[Plain-text document sources]
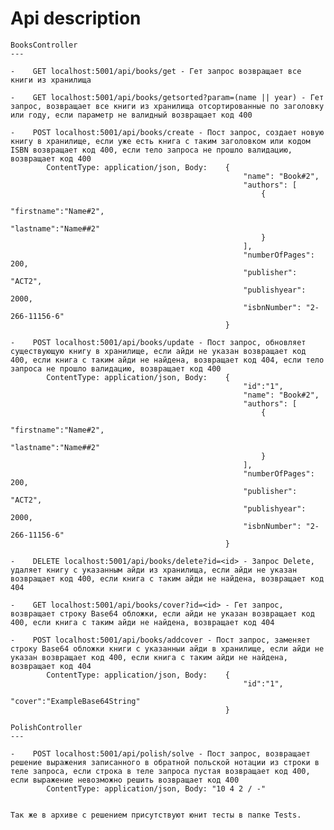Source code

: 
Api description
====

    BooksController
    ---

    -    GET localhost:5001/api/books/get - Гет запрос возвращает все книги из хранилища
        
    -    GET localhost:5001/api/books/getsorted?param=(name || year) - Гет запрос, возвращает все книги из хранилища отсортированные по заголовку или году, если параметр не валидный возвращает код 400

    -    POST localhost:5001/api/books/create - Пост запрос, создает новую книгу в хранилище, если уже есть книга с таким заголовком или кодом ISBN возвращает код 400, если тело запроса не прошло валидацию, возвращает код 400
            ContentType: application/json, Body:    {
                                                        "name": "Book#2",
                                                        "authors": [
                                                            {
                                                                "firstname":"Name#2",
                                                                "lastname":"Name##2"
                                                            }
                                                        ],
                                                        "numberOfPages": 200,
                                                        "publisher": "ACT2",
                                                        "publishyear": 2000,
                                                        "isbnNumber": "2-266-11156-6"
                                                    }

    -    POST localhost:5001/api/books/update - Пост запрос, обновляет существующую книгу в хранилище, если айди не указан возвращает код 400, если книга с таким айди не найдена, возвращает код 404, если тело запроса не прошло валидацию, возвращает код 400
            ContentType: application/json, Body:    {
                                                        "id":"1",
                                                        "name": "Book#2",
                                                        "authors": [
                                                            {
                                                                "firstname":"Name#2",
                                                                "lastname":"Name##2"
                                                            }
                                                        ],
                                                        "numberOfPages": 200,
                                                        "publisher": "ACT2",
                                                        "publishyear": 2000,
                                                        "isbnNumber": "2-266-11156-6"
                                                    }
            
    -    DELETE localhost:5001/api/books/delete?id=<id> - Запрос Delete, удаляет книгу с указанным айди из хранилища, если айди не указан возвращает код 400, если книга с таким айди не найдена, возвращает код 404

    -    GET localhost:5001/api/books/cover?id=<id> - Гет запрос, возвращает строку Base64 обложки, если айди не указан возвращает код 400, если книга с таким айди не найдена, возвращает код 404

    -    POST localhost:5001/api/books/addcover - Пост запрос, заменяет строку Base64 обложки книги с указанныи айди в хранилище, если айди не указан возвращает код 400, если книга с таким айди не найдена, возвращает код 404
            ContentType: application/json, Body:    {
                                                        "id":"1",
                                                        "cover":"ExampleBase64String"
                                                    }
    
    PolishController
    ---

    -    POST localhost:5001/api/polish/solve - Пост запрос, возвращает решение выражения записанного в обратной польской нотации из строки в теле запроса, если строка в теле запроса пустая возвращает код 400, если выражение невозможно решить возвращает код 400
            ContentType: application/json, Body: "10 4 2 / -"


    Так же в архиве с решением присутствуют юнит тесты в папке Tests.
---
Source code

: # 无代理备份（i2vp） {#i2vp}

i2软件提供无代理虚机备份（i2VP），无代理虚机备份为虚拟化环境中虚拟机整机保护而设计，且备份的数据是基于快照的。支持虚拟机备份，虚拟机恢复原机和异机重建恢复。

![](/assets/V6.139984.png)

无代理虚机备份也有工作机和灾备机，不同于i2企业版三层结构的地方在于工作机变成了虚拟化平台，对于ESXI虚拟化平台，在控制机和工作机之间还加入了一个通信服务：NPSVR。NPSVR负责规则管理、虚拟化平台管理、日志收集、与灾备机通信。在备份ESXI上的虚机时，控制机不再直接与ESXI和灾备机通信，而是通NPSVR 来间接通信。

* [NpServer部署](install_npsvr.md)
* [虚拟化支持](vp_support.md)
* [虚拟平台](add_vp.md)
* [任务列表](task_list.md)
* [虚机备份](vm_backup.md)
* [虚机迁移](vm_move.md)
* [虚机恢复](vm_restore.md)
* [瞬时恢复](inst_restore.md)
==
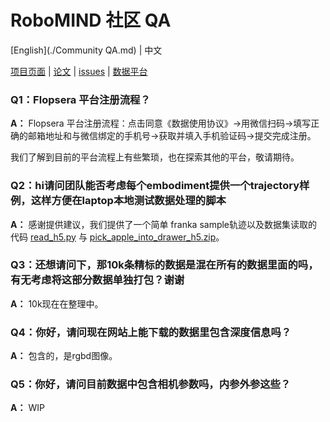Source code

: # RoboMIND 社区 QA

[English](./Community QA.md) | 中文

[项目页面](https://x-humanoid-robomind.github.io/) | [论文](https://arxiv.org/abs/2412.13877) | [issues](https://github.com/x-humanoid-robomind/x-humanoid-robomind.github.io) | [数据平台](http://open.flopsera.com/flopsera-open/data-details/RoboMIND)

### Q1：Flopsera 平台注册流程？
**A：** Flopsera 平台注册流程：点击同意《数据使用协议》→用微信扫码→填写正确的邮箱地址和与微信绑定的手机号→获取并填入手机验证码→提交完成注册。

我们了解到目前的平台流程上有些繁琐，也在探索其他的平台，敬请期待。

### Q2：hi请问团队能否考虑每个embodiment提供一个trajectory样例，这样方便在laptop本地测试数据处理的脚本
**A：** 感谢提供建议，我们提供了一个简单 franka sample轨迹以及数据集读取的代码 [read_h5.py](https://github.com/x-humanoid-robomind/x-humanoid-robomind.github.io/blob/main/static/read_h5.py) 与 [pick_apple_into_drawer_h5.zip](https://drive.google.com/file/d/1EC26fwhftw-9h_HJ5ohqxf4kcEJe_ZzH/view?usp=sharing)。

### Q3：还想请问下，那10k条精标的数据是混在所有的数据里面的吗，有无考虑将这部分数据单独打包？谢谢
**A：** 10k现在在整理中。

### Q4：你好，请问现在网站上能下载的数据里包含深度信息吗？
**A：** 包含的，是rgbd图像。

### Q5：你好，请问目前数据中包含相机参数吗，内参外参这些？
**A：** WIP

About this exercise: Return the span of lines in the data above that opens at the line with "localhost:5001/api/books/addcover - Пост" and closes at the line with "Так же в архиве", exactly, ends included, nothing else.

Output of the task:
    -    POST localhost:5001/api/books/addcover - Пост запрос, заменяет строку Base64 обложки книги с указанныи айди в хранилище, если айди не указан возвращает код 400, если книга с таким айди не найдена, возвращает код 404
            ContentType: application/json, Body:    {
                                                        "id":"1",
                                                        "cover":"ExampleBase64String"
                                                    }
    
    PolishController
    ---

    -    POST localhost:5001/api/polish/solve - Пост запрос, возвращает решение выражения записанного в обратной польской нотации из строки в теле запроса, если строка в теле запроса пустая возвращает код 400, если выражение невозможно решить возвращает код 400
            ContentType: application/json, Body: "10 4 2 / -"


    Так же в архиве с решением присутствуют юнит тесты в папке Tests.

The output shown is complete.